Action symbolique devant une concession de voitures allemandes à Vannes ce lundi matin. Une cinquantaine d’agriculteurs s’est rassemblée, en compagnie d’une vache, pour dire non au traité du Mercosur, l’accord de libre-échange avec l’Amérique latine.
Elle se demandait bien pourquoi on l’avait sorti du pré... Pas le moindre brin d'herbe à brouter pour cette vache sur le parking asphalté de la concession automobile Audi de Vannes. Cette petite promenade matinale avait surtout pour but d’interpeller.
"C’est bagnoles contre bétail", résume Marie-Eve Taillecours, l’une des porte-paroles de la Confédération Paysanne dans le Morbihan. Avec elle, une cinquantaine de paysans et paysannes venue de plusieurs départements bretons.
L’accord entre l’Union européenne et les pays du Mercosur sont surtout marqué par un échange entre le bétail de l’Amérique latine et l’export de voitures allemandes par exemple. C'est le symbole de notre mobilisation.

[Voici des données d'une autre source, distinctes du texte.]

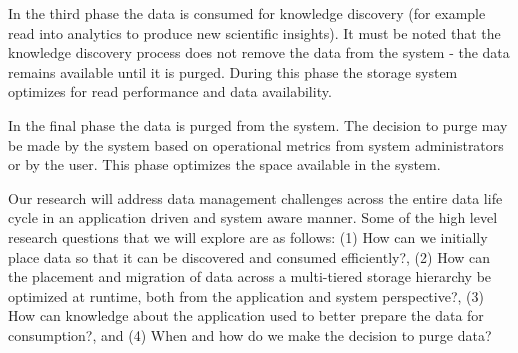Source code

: In the third phase the data is consumed for knowledge discovery (for example
read into analytics to produce new scientific insights). It must be noted
that the knowledge discovery process does not remove the data from the
system - the data remains available until it is purged. During this phase
the storage system optimizes for read performance and data availability. 

In the final phase the data is purged from the system. The
decision to purge may be made by the system based on operational metrics from
system administrators or by the user. This phase optimizes the space available in the
system. %

Our research will address data management challenges across the entire 
data life cycle in an application driven and system aware manner. 
Some of the high level research questions that we will explore are as follows: 
(1) How can we initially place data so that it can be discovered and consumed efficiently?,
(2) How can the placement and migration of data across a multi-tiered storage hierarchy be 
optimized at runtime, both from the application and system perspective?,
(3) How can knowledge about the application used to better prepare the data for consumption?, and 
(4) When and how do we make the decision to purge data?  %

Marie-Eve Taillecours, porte-parole de la Confédération Paysanne dans le Morbihan
Ces accords de libre-échange, sur la table depuis 25 ans, entre les pays de l’Union européenne et les pays du Mercosur (Argentine, Brésil, Bolivie, Paraguay et Uruguay) vont en effet être de nouveau discutés lors du sommet du G20 qui s’ouvre ce lundi au Brésil.
Un traité qui prévoit la suppression des droits de douane, notamment sur les importations de viandes. En échange, les exportations européennes seront facilitées. Les Allemands attendent beaucoup de ce traité pour relancer leur industrie automobile.
"À quoi ça sert de bien produire si c’est pour, à côté, vendre des produits dégueulasses ?"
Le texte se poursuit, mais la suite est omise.